Para los años cincuenta, los grandes estudios ya no producían esas película para complementar la atracción principal. Pero eso no significa que los productores no hubieran tomado nota de lo que se podía hacer con pocos dólares. Añádanse una economía boyante que permitía una vida cómoda y repleta de público hormonal, autocniemas, y el archiconocido terror atómico y tenemos... ¡la época de oro de la serie B! Sí, señores, de Godzilla, Not of this earth, Attack of the crab monsters, pero también del nuevo Drácula, el de la británica Hammer y protagonizado por Christopher Lee, donde comenzamos a ver pechos y sangre a borbotones y en Technicolor.

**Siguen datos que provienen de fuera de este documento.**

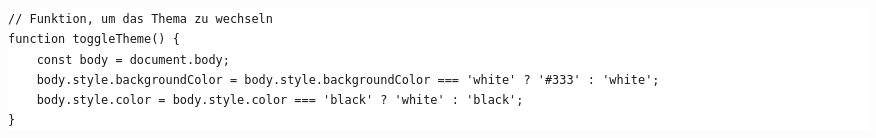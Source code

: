     // Funktion, um das Thema zu wechseln
    function toggleTheme() {
        const body = document.body;
        body.style.backgroundColor = body.style.backgroundColor === 'white' ? '#333' : 'white';
        body.style.color = body.style.color === 'black' ? 'white' : 'black';
    }
</script>
<script>
    // Erweiterte Funktionen für besseren UX
    document.addEventListener('DOMContentLoaded', (event) => {
        // Initialisiere Standardthema
        toggleTheme(); // Diese Zeile schaltet das Thema beim Laden um, um die Funktion zu demonstrieren

        // Event-Listener für die Eingabetaste im Suchfeld
        document.getElementById('nameInput').addEventListener('keypress', function (e) {
            if (e.key === 'Enter') {
                search();
            }
        });

        // Beispielhafte Lesezeichen zur Demonstration
        const initialBookmarks = ['Albert Einstein', 'Marie Curie', 'Isaac Newton'];
        initialBookmarks.forEach(name => addBookmark(name));
    });

    // Funktion, um gespeicherte Lesezeichen zu erhalten
    function loadSavedBookmarks() {
        // Hier könnte man lokalen Speicher oder eine API-Verbindung verwenden, um Lesezeichen zu laden
        console.log("Lesezeichen werden geladen...");
    }

    // Funktion, um Lesezeichen zu speichern
    function saveBookmarks() {
        // Hier könnte man lokalen Speicher oder eine API-Verbindung verwenden, um Lesezeichen zu speichern
        console.log("Lesezeichen werden gespeichert...");
    }
</script>
<style>
    /* Zusätzliches Styling für eine bessere Benutzeroberfläche */
    ul {
        list-style-type: none;
        padding: 0;
    }

    li {
        padding: 8px;
        cursor: pointer;
        transition: background-color 0.3s;
    }

    li:hover {
        background-color: #575757;
    }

La evolución de la serie B sería peculiar, y podríamos trazar un mapa por décadas que alcanzaría a reflejar, curiosamente, los cambios de la sociedad mundial. Los sesenta comenzarían a tornarse menos candorosos, y sería acá que tendríamos un renacer desde un punto de vista más oscuro: Herschell Gordon Lewis crearía el gore, subgénero en el que las tripas y la sangre son protagonistas de la diversión, para escándalo de padres y maestros; George Romero daría nacimiento al zombie moderno con Night of the living dead, obra maestra visceral en más de un sentido, preñada de rabia y furia. Y de ambos, los setenta entrarían en el grindhouse más sucio. Teatros de burlesque y striptease reconvertidos en antros de proyección de cine de mala fama, así como lugares de transacción de sustancias ilícitas, los teatros del grindhouse se llenarían de kung fu, blaxploitation (cine de explotación hecho por y para negros), psicópatas y películas inclasificables, como Pink Flamingos de John Waters. Los ochenta, finalmente, marcarían el regreso al terror como principal fuente de ingresos de la serie B, y su muerte, porque los noventa y la primera década de este siglo no serían recordados por la gloria de sus producciones de serie B, sino por los homenajes que los directores que crecieron a su amparo han hecho.